Wade's shoulders slumped and he let out a sigh. "It was my baby too, you know."
"She."
"What?"
"SHE was your baby too." Ashleigh ground out through her teeth.
"You see?" He burst out in frustration. "I can't win with you. Either you don't want to talk about HER at all, or you want to fight about it. We're supposed to be on the same side here. Why can't you fight for us?"
It was too much for her. She let a little of what she'd been feeling inside come out. "Because I'm too busy fighting to get out of bed every morning, fighting to take my next breath, fighting the urge to scream in rage at every person I see. I'm sorry, Wade. I've got nothing left to fight with."
Wade had just looked at her with that same pitying look that she hated so much. He walked out of the room nodding his head silently as if confirming something to himself. When she'd gotten back from Mexico he'd moved out. And just like the song said, he could "make another wife". She wondered how long it had taken him to move in with Melanie.

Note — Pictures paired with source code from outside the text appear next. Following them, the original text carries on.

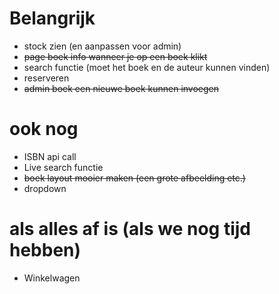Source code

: # Belangrijk
- stock zien (en aanpassen voor admin)
- ~~page boek info wanneer je op een boek klikt~~
- search functie (moet het boek en de auteur kunnen vinden)
- reserveren
- ~~admin boek een nieuwe boek kunnen invoegen~~

# ook nog
- ISBN api call
- Live search functie
- ~~boek layout mooier maken (een grote afbeelding etc.)~~
- dropdown

# als alles af is (als we nog tijd hebben)
- Winkelwagen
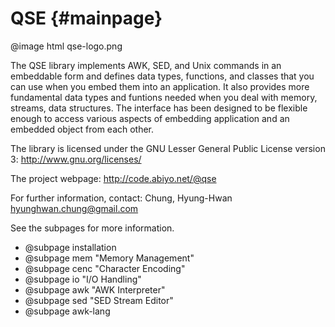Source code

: QSE                                       {#mainpage}
===================
@image html qse-logo.png 

The QSE library implements AWK, SED, and Unix commands in an embeddable form 
and defines data types, functions, and classes that you can use when you embed 
them into an application. It also provides more fundamental data types and 
funtions needed when you deal with memory, streams, data structures.
The interface has been designed to be flexible enough to access various 
aspects of embedding application and an embedded object from each other. 

The library is licensed under the GNU Lesser General Public License version 3:
http://www.gnu.org/licenses/

The project webpage: http://code.abiyo.net/@qse

For further information, contact:
Chung, Hyung-Hwan <hyunghwan.chung@gmail.com>

See the subpages for more information.

- @subpage installation
- @subpage mem "Memory Management"
- @subpage cenc "Character Encoding"
- @subpage io  "I/O Handling"
- @subpage awk "AWK Interpreter" 
- @subpage sed "SED Stream Editor" 
- @subpage awk-lang

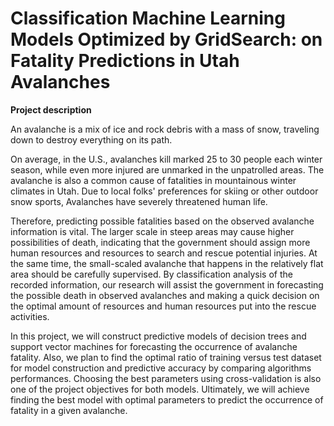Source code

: # Classification Machine Learning Models Optimized by GridSearch: on Fatality Predictions in Utah Avalanches

**Project description** 

An avalanche is a mix of ice and rock debris with a mass of snow, traveling down to destroy everything on its path. 

On average, in the U.S., avalanches kill marked 25 to 30 people each winter season, while even more injured are unmarked in the unpatrolled areas. 
The avalanche is also a common cause of fatalities in mountainous winter climates in Utah. Due to local folks' preferences for skiing or other outdoor snow sports, Avalanches have severely threatened human life. 

Therefore, predicting possible fatalities based on the observed avalanche information is vital. The larger scale in steep areas may cause higher possibilities of death, indicating that the government should assign more human resources and resources to search and rescue potential injuries. At the same time, the small-scaled avalanche that happens in the relatively flat area should be carefully supervised. By classification analysis of the recorded information, our research will assist the government in forecasting the possible death in observed avalanches and making a quick decision on the optimal amount of resources and human resources put into the rescue activities. 

In this project, we will construct predictive models of decision trees and support vector machines for forecasting the occurrence of avalanche fatality. Also, we plan to find the optimal ratio of training versus test dataset for model construction and predictive accuracy by comparing algorithms performances. Choosing the best parameters using cross-validation is also one of the project objectives for both models. Ultimately, we will achieve finding the best model with optimal parameters to predict the occurrence of fatality in a given avalanche. 


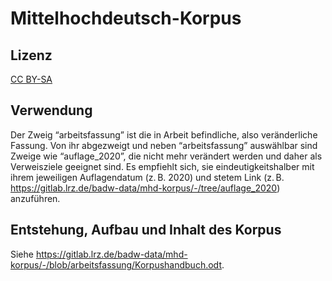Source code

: # Mittelhochdeutsch-Korpus

## Lizenz

<a href="https://creativecommons.org/licenses/by-sa/4.0/legalcode.de">CC BY-SA</a>

## Verwendung

Der Zweig “arbeitsfassung” ist die in Arbeit befindliche, also veränderliche Fassung. Von ihr abgezweigt und neben “arbeitsfassung” auswählbar sind Zweige wie “auflage_2020”, die nicht mehr verändert werden und daher als Verweisziele geeignet sind. Es empfiehlt sich, sie eindeutigkeitshalber mit ihrem jeweiligen Auflagendatum (z. B. 2020) und stetem Link (z. B. <https://gitlab.lrz.de/badw-data/mhd-korpus/-/tree/auflage_2020>) anzuführen.

## Entstehung, Aufbau und Inhalt des Korpus

Siehe <https://gitlab.lrz.de/badw-data/mhd-korpus/-/blob/arbeitsfassung/Korpushandbuch.odt>.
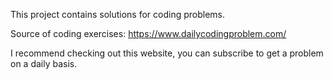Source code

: This project contains solutions for coding problems.

Source of coding exercises:
https://www.dailycodingproblem.com/

I recommend checking out this website, you can subscribe to get a problem on a daily basis.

She was nearly through singing the last chorus when a black and white dog came bounding past her back door. The dog disappeared behind the long pile of stones that the locals called a blackhouse. She'd seen others around the island, long low buildings with thatched roofs, but the hone next to her cottage was uncovered and caved in. Still, she enjoyed looking at it and thinking of how long people had been living on this spot with its view of the sea.

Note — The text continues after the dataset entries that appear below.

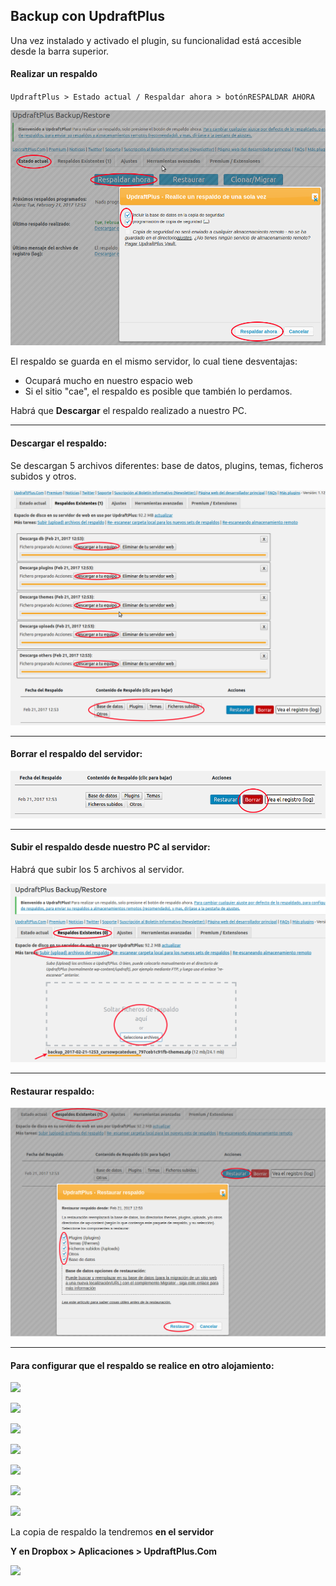 ## Backup con UpdraftPlus

Una vez instalado y activado el plugin, su funcionalidad está accesible desde la barra superior.

#### Realizar un respaldo

`UpdraftPlus > Estado actual / Respaldar ahora > botónRESPALDAR AHORA`

![](/assets/realizar_respaldo.png)

El respaldo se guarda en el mismo servidor, lo cual tiene desventajas:

* Ocupará mucho en nuestro espacio web
* Si el sitio "cae", el respaldo es posible que también lo perdamos.

Habrá que **Descargar** el respaldo realizado a nuestro PC.

---

#### Descargar el respaldo:

Se descargan 5 archivos diferentes: base de datos, plugins, temas, ficheros subidos y otros.

![](/assets/descargar_respaldo.png)

---

#### Borrar el respaldo del servidor:

![](/assets/borrar_respaldo.png)

---

#### Subir el respaldo desde nuestro PC al servidor:

Habrá que subir los 5 archivos al servidor.

![](/assets/subir_respaldo.png)

---

#### Restaurar respaldo:

![](/assets/restaurar_respaldo.png)

---

#### Para configurar que el respaldo se realice en otro alojamiento:

![](/assets/Selección_026.png)

![](/assets/Selección_035.png)

![](/assets/Selección_027.png)

![](/assets/Selección_028.png)

![](/assets/Selección_029.png)

![](/assets/Selección_030.png)

![](/assets/Selección_031.png)

La copia de respaldo la tendremos **en el servidor**

**Y en Dropbox &gt; Aplicaciones &gt; UpdraftPlus.Com**

![](/assets/Selección_033.png)


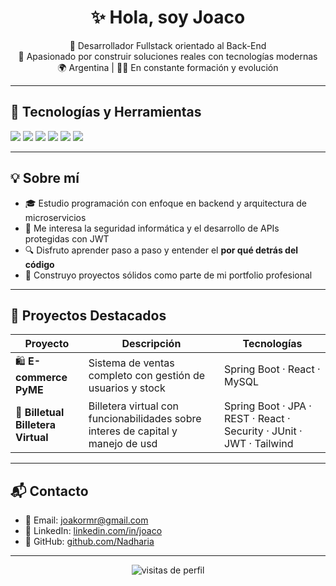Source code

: <h1 align="center">✨ Hola, soy Joaco</h1>

<p align="center">
  🚀 Desarrollador Fullstack orientado al Back-End<br/>
  💼 Apasionado por construir soluciones reales con tecnologías modernas<br/>
  🌍 Argentina | 👨‍💻 En constante formación y evolución
</p>

---

## 🧰 Tecnologías y Herramientas

<p>
  <img src="https://img.shields.io/badge/Java-ED8B00?style=for-the-badge&logo=java&logoColor=white"/>
  <img src="https://img.shields.io/badge/Spring_Boot-6DB33F?style=for-the-badge&logo=springboot&logoColor=white"/>
  <img src="https://img.shields.io/badge/MySQL-00758F?style=for-the-badge&logo=mysql&logoColor=white"/>
  <img src="https://img.shields.io/badge/TypeScript-3178C6?style=for-the-badge&logo=typescript&logoColor=white"/>
  <img src="https://img.shields.io/badge/React-61DAFB?style=for-the-badge&logo=react&logoColor=black"/>
  <img src="https://img.shields.io/badge/GitHub-181717?style=for-the-badge&logo=github&logoColor=white"/>
</p>

---

## 💡 Sobre mí

- 🎓 Estudio programación con enfoque en backend y arquitectura de microservicios
- 🔐 Me interesa la seguridad informática y el desarrollo de APIs protegidas con JWT
- 🔍 Disfruto aprender paso a paso y entender el **por qué detrás del código**
- 🧱 Construyo proyectos sólidos como parte de mi portfolio profesional

---

## 🚀 Proyectos Destacados

| Proyecto | Descripción | Tecnologías |
|---------|-------------|-------------|
| 🛍️ **E-commerce PyME** | Sistema de ventas completo con gestión de usuarios y stock | Spring Boot · React · MySQL |
| 📆 **Billetual Billetera Virtual** |Billetera virtual con funcionabilidades sobre interes de capital y manejo de usd | Spring Boot · JPA · REST · React · Security · JUnit · JWT · Tailwind |



---

## 📬 Contacto

- 📧 Email: joakormr@gmail.com
- 💼 LinkedIn: [linkedin.com/in/joaco](https://www.linkedin.com/in/joaqu%C3%ADn-romero-5b1586165/)  
- 🐙 GitHub: [github.com/Nadharia](https://github.com/Nadharia)

---

<p align="center">
  <img src="https://komarev.com/ghpvc/?username=Nadharia&label=Profile%20views&color=0e75b6&style=flat" alt="visitas de perfil" />
</p>
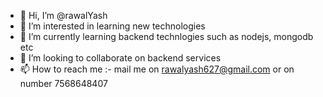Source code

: - 👋 Hi, I’m @rawalYash
- 👀 I’m interested in learning new technologies 
- 🌱 I’m currently learning backend technlogies such as nodejs, mongodb etc
- 💞️ I’m looking to collaborate on backend services
- 📫 How to reach me :- mail me on rawalyash627@gmail.com or on number 7568648407

<!---
rawalYash/rawalYash is a ✨ special ✨ repository because its `README.md` (this file) appears on your GitHub profile.
You can click the Preview link to take a look at your changes.
--->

The dog came back out from behind the stones and seemed to dance, looking back at the ruin expectantly. Ashleigh watched it for a minute. It would go back behind the stones, then return to view and look back as if it was waiting for someone. She stopped treadling and draped the wool she'd been spinning over the flyer on her wheel. She got up and stepped out on the patio to see what the dog was after.

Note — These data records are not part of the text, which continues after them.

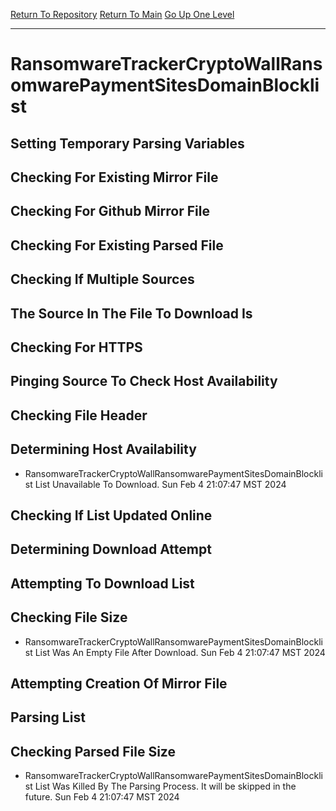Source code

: [Return To Repository](https://github.com/DigitalWarrior/piholeparser/)
[Return To Main](https://github.com/DigitalWarrior/piholeparser/blob/master/RecentRunLogs/Mainlog.md)
[Go Up One Level](https://github.com/DigitalWarrior/piholeparser/blob/master/RecentRunLogs/TopLevelScripts/30-Processing-External-Blacklists.md)
____________________________________
# RansomwareTrackerCryptoWallRansomwarePaymentSitesDomainBlocklist
## Setting Temporary Parsing Variables
## Checking For Existing Mirror File
## Checking For Github Mirror File
## Checking For Existing Parsed File
## Checking If Multiple Sources
## The Source In The File To Download Is
## Checking For HTTPS
## Pinging Source To Check Host Availability
## Checking File Header
## Determining Host Availability
* RansomwareTrackerCryptoWallRansomwarePaymentSitesDomainBlocklist List Unavailable To Download. Sun Feb  4 21:07:47 MST 2024
## Checking If List Updated Online
## Determining Download Attempt
## Attempting To Download List
## Checking File Size
* RansomwareTrackerCryptoWallRansomwarePaymentSitesDomainBlocklist List Was An Empty File After Download. Sun Feb  4 21:07:47 MST 2024
## Attempting Creation Of Mirror File
## Parsing List
## Checking Parsed File Size
* RansomwareTrackerCryptoWallRansomwarePaymentSitesDomainBlocklist List Was Killed By The Parsing Process. It will be skipped in the future. Sun Feb  4 21:07:47 MST 2024
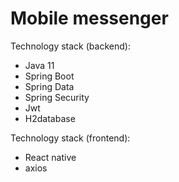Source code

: # Mobile messenger



Technology stack (backend):
 - Java 11
 - Spring Boot
 - Spring Data
 - Spring Security
 - Jwt
 - H2database

Technology stack (frontend):
 - React native 
 - axios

It was at that moment that Lachlan Shaw stepped out from behind the blackhouse and followed the dog toward the beach. She thought from, his posture that he looked tired and figured he had stopped to rest there. It was his family's land after all. She wondered how long he'd been sitting over there and if he’d been listening.
As he neared the top of the hill that led down to the beach he turned, and looked back at the cottage. If he'd been listening to her singing, Ashleigh half expected to see a look of pity. But that isn't what she saw at all. As their eyes met she saw something, a bleakness, a deep pain that seemed an answer to her own.